抄録
はじめに
九州グループ主任保育士協議会では、九州グループ内の主任保育士と保育士の資質向上を目的に様々な活動に取り組んでおり、そのうちの一つとして年1回学習会を実施している。今回、院外研修としての保育士学習会の有効性と今後の課題を考察したので報告する。
目的
学習会後の保育士と主任保育士のアンケートの調査結果から、学習会の有効性を検証・考察し、今後の課題を明らかにする。
方法
1.2009〜2013年の学習会後のアンケート調査を単純集計(保育士・主任保育士)
2.集計結果の分析
結果
2009〜2011年は主任保育士らが講師となり事前課題を設定し「個別支援計画の目標、記録、評価」や「活動案の立案と実践」、2012〜2013年は外部講師による「療育のアセスメントのポイントと援助の視点」をテーマに、それぞれ講義とグループワークを行った。学習会後のアンケートは、講義の理解度やグループワークの感想、希望する学習内容等を調査した。

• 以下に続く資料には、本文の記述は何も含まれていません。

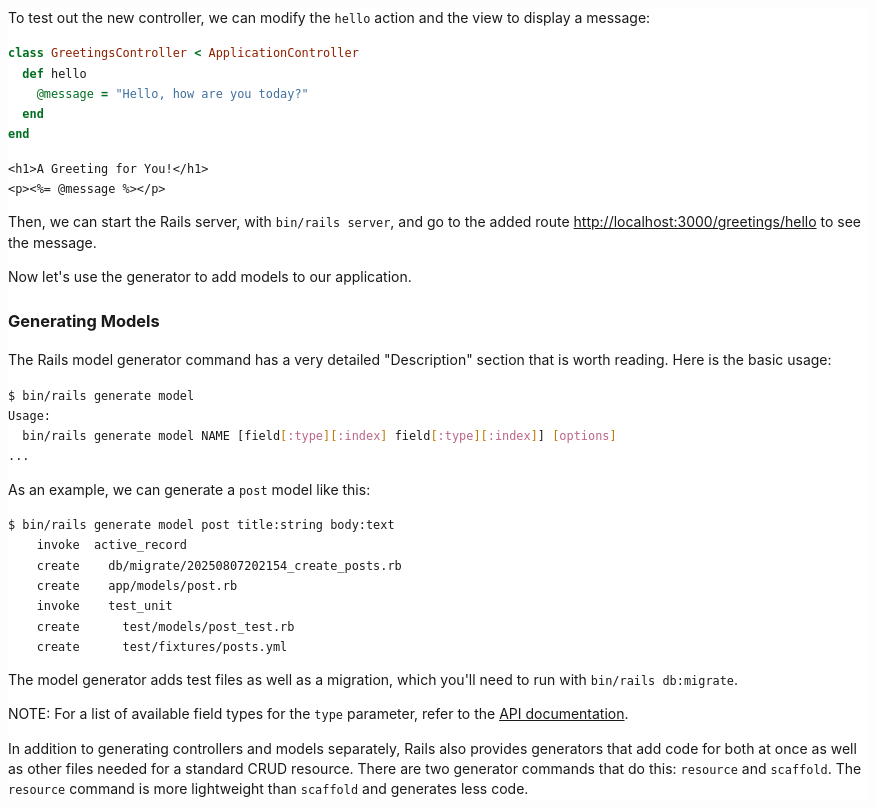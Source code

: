 To test out the new controller, we can modify the `hello` action and the view to
display a message:

```ruby
class GreetingsController < ApplicationController
  def hello
    @message = "Hello, how are you today?"
  end
end
```

```html+erb
<h1>A Greeting for You!</h1>
<p><%= @message %></p>
```

Then, we can start the Rails server, with `bin/rails server`, and go to the
added route
[http://localhost:3000/greetings/hello](http://localhost:3000/greetings/hello)
to see the message.

Now let's use the generator to add models to our application.

### Generating Models

The Rails model generator command has a very detailed "Description" section that
is worth reading. Here is the basic usage:

```bash
$ bin/rails generate model
Usage:
  bin/rails generate model NAME [field[:type][:index] field[:type][:index]] [options]
...
```

As an example, we can generate a `post` model like this:

```bash
$ bin/rails generate model post title:string body:text
    invoke  active_record
    create    db/migrate/20250807202154_create_posts.rb
    create    app/models/post.rb
    invoke    test_unit
    create      test/models/post_test.rb
    create      test/fixtures/posts.yml
```

The model generator adds test files as well as a migration, which you'll need to
run with `bin/rails db:migrate`.

NOTE: For a list of available field types for the `type` parameter, refer to the
[API
documentation](https://api.rubyonrails.org/classes/ActiveRecord/ConnectionAdapters/SchemaStatements.html#method-i-add_column).

In addition to generating controllers and models separately, Rails also provides
generators that add code for both at once as well as other files needed for a
standard CRUD resource. There are two generator commands that do this:
`resource` and `scaffold`. The `resource` command is more lightweight than
`scaffold` and generates less code.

保育士からは「個別支援計画を立案する上で参考になった」「他施設の療育内容を聞くいい機会となった」「施設間の療育の情報交換を取り入れてほしい」と意見があった。主任保育士は、「レクチャーを活かした活発な討議ができていた」「勉強・指導力不足を感じた」等の意見があった。また、「事前打ち合わせの時間がもう少し必要だった」「グループワークの進行に工夫が必要だった」等、運営面での課題があがった。
考察・まとめ
学習会は年々参加者が増加し、また他職種の参加も増えており、おおむね好評な意見が出ている。グループワークでは施設間の情報交換や意見交換により、保育士の学習意欲につながっていると考えられる。しかし、主催者である主任保育士が指導に対する不安を持っていることや運営面の問題も課題として見えてきた。今後はスムーズな運営方法の検討と主任保育士の指導力向上についての取り組みも必要である。